* **Description of the task**: Give back each line of the data exactly.

--- Given data ---

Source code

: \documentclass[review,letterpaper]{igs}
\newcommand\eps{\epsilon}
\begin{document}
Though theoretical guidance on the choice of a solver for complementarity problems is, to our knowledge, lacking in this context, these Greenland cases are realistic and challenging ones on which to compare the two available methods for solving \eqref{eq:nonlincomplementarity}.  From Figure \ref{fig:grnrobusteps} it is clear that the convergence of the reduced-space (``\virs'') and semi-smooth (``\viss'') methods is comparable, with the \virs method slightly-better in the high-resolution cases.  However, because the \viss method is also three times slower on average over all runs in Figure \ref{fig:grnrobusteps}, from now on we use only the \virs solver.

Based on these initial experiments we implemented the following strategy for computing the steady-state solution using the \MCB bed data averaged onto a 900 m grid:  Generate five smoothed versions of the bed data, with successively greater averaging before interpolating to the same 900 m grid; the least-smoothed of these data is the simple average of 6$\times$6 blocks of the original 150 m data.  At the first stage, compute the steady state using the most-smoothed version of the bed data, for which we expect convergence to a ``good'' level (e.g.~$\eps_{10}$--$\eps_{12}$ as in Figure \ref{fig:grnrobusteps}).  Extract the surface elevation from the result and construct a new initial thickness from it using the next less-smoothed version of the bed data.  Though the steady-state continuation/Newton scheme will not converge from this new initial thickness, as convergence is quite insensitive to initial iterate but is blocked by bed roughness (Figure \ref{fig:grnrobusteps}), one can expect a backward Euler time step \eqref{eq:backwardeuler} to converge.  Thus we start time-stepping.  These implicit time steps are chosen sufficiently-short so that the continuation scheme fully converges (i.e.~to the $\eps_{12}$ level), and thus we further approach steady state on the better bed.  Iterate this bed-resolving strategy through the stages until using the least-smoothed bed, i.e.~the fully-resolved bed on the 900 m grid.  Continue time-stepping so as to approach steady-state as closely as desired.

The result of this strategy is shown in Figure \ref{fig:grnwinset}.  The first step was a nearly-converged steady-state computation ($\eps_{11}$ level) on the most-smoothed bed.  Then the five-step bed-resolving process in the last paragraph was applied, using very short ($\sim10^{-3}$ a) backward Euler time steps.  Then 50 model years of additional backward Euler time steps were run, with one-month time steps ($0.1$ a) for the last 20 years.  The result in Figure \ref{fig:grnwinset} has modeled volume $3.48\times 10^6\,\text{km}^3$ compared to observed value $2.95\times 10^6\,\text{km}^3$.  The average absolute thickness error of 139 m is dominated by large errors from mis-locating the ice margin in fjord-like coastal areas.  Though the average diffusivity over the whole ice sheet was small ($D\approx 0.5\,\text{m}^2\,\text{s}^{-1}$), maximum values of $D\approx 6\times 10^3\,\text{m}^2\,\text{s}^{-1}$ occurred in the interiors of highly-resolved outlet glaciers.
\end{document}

---

* **Response area**:
Source code

: \documentclass[review,letterpaper]{igs}
\newcommand\eps{\epsilon}
\begin{document}
Though theoretical guidance on the choice of a solver for complementarity problems is, to our knowledge, lacking in this context, these Greenland cases are realistic and challenging ones on which to compare the two available methods for solving \eqref{eq:nonlincomplementarity}.  From Figure \ref{fig:grnrobusteps} it is clear that the convergence of the reduced-space (``\virs'') and semi-smooth (``\viss'') methods is comparable, with the \virs method slightly-better in the high-resolution cases.  However, because the \viss method is also three times slower on average over all runs in Figure \ref{fig:grnrobusteps}, from now on we use only the \virs solver.

Based on these initial experiments we implemented the following strategy for computing the steady-state solution using the \MCB bed data averaged onto a 900 m grid:  Generate five smoothed versions of the bed data, with successively greater averaging before interpolating to the same 900 m grid; the least-smoothed of these data is the simple average of 6$\times$6 blocks of the original 150 m data.  At the first stage, compute the steady state using the most-smoothed version of the bed data, for which we expect convergence to a ``good'' level (e.g.~$\eps_{10}$--$\eps_{12}$ as in Figure \ref{fig:grnrobusteps}).  Extract the surface elevation from the result and construct a new initial thickness from it using the next less-smoothed version of the bed data.  Though the steady-state continuation/Newton scheme will not converge from this new initial thickness, as convergence is quite insensitive to initial iterate but is blocked by bed roughness (Figure \ref{fig:grnrobusteps}), one can expect a backward Euler time step \eqref{eq:backwardeuler} to converge.  Thus we start time-stepping.  These implicit time steps are chosen sufficiently-short so that the continuation scheme fully converges (i.e.~to the $\eps_{12}$ level), and thus we further approach steady state on the better bed.  Iterate this bed-resolving strategy through the stages until using the least-smoothed bed, i.e.~the fully-resolved bed on the 900 m grid.  Continue time-stepping so as to approach steady-state as closely as desired.

The result of this strategy is shown in Figure \ref{fig:grnwinset}.  The first step was a nearly-converged steady-state computation ($\eps_{11}$ level) on the most-smoothed bed.  Then the five-step bed-resolving process in the last paragraph was applied, using very short ($\sim10^{-3}$ a) backward Euler time steps.  Then 50 model years of additional backward Euler time steps were run, with one-month time steps ($0.1$ a) for the last 20 years.  The result in Figure \ref{fig:grnwinset} has modeled volume $3.48\times 10^6\,\text{km}^3$ compared to observed value $2.95\times 10^6\,\text{km}^3$.  The average absolute thickness error of 139 m is dominated by large errors from mis-locating the ice margin in fjord-like coastal areas.  Though the average diffusivity over the whole ice sheet was small ($D\approx 0.5\,\text{m}^2\,\text{s}^{-1}$), maximum values of $D\approx 6\times 10^3\,\text{m}^2\,\text{s}^{-1}$ occurred in the interiors of highly-resolved outlet glaciers.
\end{document}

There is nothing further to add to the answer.